Relations toujours heurtées entre pouvoir et opposition : le parrainage a fédéré les forces contre Macky

12 - Avril - 2018

Le projet de loi sur le parrainage, conçu par Macky et qui impose au moins 65 mille signatures pour chaque prétendant à la magistrature suprême, est le prétexte tout trouvé entre pouvoir et opposition d’anticiper la présidentielle.

Décidemment, 2019, c’est bien loin et les états-majors politiques sont tellement pressés d’en découdre que cette généralisation du parrainage aux partis, par modification de la loi constitutionnelle, offre ainsi l’occasion rêvée d’en découdre, ici et maintenant.

L’opposition rêve d’un 23 juin bis, appuyée en cela par des mouvements comme Y’en a marre. Même si les partis politiques ou coalitions travaillent séparément à créer les conditions d’un retrait du projet de loi, l’objectif reste le même : Discréditer le projet, son initiateur et braquer l’opinion contre lui.
Et Macky n’a pas encore, malgré les médiations entamées, fléchi dans sa volonté de faire voter la loi.

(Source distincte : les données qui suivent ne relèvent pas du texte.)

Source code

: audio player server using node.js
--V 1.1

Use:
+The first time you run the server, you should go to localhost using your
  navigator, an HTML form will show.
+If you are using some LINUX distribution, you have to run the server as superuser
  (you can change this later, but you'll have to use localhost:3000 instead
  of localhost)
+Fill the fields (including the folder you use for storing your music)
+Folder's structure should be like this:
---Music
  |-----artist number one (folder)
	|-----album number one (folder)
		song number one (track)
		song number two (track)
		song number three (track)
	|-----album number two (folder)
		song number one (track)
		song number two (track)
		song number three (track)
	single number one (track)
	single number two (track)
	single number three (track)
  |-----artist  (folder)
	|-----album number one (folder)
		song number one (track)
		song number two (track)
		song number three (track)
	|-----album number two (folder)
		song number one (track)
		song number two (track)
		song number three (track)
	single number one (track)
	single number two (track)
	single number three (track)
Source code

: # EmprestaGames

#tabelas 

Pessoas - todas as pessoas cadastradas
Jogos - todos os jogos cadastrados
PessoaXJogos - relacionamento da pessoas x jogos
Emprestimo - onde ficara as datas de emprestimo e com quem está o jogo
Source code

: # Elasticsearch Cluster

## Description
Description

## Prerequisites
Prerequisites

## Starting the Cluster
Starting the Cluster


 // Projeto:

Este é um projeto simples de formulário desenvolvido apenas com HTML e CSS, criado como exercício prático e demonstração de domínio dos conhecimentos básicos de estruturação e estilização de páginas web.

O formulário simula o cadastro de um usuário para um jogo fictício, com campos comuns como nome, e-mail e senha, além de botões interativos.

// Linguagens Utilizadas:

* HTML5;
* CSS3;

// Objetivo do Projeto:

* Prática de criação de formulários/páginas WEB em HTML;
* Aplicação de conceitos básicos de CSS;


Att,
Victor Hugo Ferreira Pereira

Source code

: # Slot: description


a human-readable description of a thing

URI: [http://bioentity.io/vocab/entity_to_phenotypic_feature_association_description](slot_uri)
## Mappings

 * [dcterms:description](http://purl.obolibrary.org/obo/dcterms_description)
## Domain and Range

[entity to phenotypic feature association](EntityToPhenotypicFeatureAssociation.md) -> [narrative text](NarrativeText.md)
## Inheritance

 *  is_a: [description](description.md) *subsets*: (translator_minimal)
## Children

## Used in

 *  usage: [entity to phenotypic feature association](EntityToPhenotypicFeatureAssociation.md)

Nous sommes en train de vivre les prémisses d’un scénario à la togolaise où l’opposition exige un retour à la Constitution de 1992 et que le pouvoir fait la sourde oreille.

En conséquence, si l’on n’y prend garde, nous allons avoir le même scénario que ce qui se passe actuellement au Togo, avec une crise politique dont les fondements résident dans le choix des textes à appliquer pour aller à des élections.

En tout cas, toutes les coalitions politiques de l’opposition sont actuellement sur le pied de guerre. L’Initiative pour des élections démocratiques (IED) est dans la même dynamique que Y’en a marre qui reprend du service.

Si les autorités minimisent cette volonté d’aller vers un 23 juin bis, le pays risque de traverser une période de tension grave dont les conséquences pourraient être regrettables.

Le manque de dialogue entre pouvoir et opposition, l’emprisonnement de Khalifa Sall et l’exil de Karim, la non-matérialisation de certains points du référendum, l’affrontement permanent par médias interposés entre états-majors politiques, la polémique sur les propos du Ministre de l’Intérieur, les dysfonctionnements sur la confession et le retrait des cartes d’électeurs sont autant de motifs de frustrations qui, néanmoins, n’avaient pas encore réussi à fédérer les forces contre le Président de la République.

Aujourd’hui, c’est apparemment le cas avec le parrainage. L’opposition craint un coup fourré du pouvoir qui pourrait en profiter et recaler certains candidats sans possibilité de le repêcher.

Cette classe politique qui ne fait pas confiance au Conseil constitutionnel, encore moins à l’Exécutif, compte remuer ciel et terre pour que ce projet ne passe pas.

C’est pourquoi, compte tenu de sa casquette de Chef de l’Etat-gardien de la Constitution et régulateur des intuitions, Macky pourrait revoir son projet de loi. Nous savons qu’il peut en découdre et aboutir à ce qu’il veut, mais à quel prix ?
S’il ne s’agit en effet que de la limitation du nombre des candidats, la caution de 65 millions est assez dissuasive pour que le spectre des législatives ne se reproduise pas. Qui a 65 millions à bazarder ? Les candidats seront limités d’autant plus que pour les indépendants, le parrainage a toujours existé.

A moins qu’il n’y ait un autre dessein, le recul serait une marque de grandeur pour le Président de la République qui aura tenu compte de l’opinion d’une bonne partie des acteurs politiques et de la société civile.

Wade a reculé le 23 juin sous la pression populaire et c’est cela qui serait dangereux. Le contrecoup en termes de communication sera négatif pour un régime que le peuple pousse à adopter des revirements de ce genre.

Si le pouvoir actuel s’entête, il en portera, aux yeux de beaucoup, la responsabilité des troubles qui ne manqueront pas de subvenir.